I need some help with the configuration of a wireless solution that includes an ACS and in which the authentication is based in an NDS database.
As I have seen in Cisco documents, the only authentication methods supported by NDS databases, are EAP-GTC, EAP-TLS and EAP-FAST Phase Two.
I have discarded EAP-GTC (the customer doesn't have a token server and so) and EAP-TLS (we don't want certificates to be used). So the only method we can use is EAP-FAST.
And here is my problem, NDS database doesn't support EAP-FAST Phase Zero, so it's necesary to manually provide the PAC. Is this correct? It's necesary to provide every client with a different PAC? How can I configure this?
Has anybody configured a deployment like the one I describe here?
Phase zero is optional and PACs can be manually provided to end-user clients. (See Manual PAC Provisioning.) You control whether ACS supports phase zero by checking the Allow automatic PAC provisioning check box in the Global Authentication Configuration page.

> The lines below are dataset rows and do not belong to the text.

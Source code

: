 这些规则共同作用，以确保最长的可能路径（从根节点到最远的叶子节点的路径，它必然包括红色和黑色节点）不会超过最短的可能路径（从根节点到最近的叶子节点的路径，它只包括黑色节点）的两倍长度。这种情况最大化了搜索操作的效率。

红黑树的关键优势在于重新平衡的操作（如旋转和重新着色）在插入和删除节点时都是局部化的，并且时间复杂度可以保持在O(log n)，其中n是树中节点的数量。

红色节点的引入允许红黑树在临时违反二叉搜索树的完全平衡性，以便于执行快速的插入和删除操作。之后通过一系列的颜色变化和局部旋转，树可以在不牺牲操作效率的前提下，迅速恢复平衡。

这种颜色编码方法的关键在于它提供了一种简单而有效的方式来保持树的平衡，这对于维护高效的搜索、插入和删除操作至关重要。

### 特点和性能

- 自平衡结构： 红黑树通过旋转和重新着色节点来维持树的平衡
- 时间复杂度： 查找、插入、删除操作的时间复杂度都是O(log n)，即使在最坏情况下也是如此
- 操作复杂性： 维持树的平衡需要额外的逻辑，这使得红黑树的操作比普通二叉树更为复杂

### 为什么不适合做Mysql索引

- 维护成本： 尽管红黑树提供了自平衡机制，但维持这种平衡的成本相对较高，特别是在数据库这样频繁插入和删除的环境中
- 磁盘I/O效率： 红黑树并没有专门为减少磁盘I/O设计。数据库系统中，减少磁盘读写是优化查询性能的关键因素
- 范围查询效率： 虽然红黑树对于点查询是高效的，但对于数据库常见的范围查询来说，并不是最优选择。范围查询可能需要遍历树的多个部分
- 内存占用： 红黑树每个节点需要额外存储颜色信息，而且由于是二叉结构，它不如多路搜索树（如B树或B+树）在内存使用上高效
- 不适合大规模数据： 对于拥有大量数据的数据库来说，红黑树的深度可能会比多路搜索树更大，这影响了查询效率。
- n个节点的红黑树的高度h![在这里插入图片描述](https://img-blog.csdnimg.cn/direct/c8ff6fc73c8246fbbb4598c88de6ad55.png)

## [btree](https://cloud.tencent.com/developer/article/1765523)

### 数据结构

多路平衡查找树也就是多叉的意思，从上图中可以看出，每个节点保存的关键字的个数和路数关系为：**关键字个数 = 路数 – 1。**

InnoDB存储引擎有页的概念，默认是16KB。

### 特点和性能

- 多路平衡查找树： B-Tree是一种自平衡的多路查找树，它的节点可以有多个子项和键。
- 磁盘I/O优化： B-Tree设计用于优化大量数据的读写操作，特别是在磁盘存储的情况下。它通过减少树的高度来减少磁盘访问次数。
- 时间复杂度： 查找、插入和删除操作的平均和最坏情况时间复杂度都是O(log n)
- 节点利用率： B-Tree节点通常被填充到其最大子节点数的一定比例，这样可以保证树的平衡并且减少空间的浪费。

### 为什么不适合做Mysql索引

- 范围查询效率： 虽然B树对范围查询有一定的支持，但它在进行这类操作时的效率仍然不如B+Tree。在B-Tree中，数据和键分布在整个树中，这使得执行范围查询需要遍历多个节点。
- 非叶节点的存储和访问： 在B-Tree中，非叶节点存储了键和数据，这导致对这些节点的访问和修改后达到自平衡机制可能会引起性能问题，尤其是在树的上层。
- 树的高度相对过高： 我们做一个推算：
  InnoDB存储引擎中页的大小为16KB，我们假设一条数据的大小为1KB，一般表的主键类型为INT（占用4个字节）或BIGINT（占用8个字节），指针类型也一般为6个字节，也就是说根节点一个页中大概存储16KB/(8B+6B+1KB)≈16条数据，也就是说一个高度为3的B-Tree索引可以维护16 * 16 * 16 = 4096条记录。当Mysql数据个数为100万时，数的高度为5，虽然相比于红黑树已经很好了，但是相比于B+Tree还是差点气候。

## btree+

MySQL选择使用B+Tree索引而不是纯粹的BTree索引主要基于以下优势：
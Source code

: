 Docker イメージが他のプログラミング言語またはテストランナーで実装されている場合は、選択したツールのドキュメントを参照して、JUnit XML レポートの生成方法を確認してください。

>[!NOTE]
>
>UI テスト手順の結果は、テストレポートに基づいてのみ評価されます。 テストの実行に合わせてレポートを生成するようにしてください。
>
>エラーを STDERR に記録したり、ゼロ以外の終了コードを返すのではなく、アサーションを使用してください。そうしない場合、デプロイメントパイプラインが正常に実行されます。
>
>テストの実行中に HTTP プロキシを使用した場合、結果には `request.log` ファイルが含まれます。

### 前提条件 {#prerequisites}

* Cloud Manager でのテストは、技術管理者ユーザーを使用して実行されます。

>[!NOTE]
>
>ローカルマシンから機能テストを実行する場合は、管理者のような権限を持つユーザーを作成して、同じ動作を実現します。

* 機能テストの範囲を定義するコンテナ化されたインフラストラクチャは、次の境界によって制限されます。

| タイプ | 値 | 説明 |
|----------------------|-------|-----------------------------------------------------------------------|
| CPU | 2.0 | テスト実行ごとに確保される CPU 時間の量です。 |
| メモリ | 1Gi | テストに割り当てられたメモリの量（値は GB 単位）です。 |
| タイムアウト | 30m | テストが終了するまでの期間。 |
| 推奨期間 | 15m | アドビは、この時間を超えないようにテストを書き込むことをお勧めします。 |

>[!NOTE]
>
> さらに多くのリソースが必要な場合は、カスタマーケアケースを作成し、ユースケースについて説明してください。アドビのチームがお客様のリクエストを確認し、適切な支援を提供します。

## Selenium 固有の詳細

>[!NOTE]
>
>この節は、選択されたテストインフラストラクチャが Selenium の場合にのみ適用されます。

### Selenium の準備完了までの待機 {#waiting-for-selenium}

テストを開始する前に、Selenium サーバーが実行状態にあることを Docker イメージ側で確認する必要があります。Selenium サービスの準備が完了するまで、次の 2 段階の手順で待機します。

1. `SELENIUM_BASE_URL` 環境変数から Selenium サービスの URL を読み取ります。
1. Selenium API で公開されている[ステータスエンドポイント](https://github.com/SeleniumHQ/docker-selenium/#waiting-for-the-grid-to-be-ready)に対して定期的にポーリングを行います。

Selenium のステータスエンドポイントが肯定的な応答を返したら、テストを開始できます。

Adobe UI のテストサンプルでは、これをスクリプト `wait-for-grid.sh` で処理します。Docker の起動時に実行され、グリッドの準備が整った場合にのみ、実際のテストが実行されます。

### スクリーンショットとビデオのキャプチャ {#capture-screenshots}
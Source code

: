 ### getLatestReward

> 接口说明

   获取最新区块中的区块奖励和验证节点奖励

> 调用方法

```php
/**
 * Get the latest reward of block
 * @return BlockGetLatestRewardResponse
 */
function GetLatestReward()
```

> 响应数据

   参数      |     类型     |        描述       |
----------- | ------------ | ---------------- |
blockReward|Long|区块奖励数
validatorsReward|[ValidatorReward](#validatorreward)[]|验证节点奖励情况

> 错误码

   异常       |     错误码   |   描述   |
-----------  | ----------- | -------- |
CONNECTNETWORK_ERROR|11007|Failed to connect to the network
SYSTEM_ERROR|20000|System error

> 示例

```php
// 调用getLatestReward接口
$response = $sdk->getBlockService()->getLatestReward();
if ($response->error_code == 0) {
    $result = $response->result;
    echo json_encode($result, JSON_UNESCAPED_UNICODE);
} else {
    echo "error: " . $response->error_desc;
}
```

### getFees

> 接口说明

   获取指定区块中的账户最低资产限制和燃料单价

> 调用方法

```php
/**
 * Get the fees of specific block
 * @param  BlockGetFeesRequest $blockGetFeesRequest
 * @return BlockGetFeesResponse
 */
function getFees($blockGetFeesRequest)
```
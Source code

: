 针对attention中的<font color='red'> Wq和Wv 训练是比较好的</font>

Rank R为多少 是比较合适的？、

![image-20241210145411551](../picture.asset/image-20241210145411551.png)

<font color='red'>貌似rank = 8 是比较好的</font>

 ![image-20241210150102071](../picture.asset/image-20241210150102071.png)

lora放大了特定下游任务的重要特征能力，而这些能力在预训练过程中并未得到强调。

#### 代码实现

For the further details for the PAC and configuration follow the URL :
You could install Free Radius for eDir (NDS). As long as the customer has already deployed Universal Password, Free Radius can then provide PEAP-MSCHAPv2.
There are a couple of alternatives to ACS, Ignition being one of them, that can also talk with eDir and provide PEAP-MSCHAPv2 support, again assuming the customer has deployed Novell's Universal Password.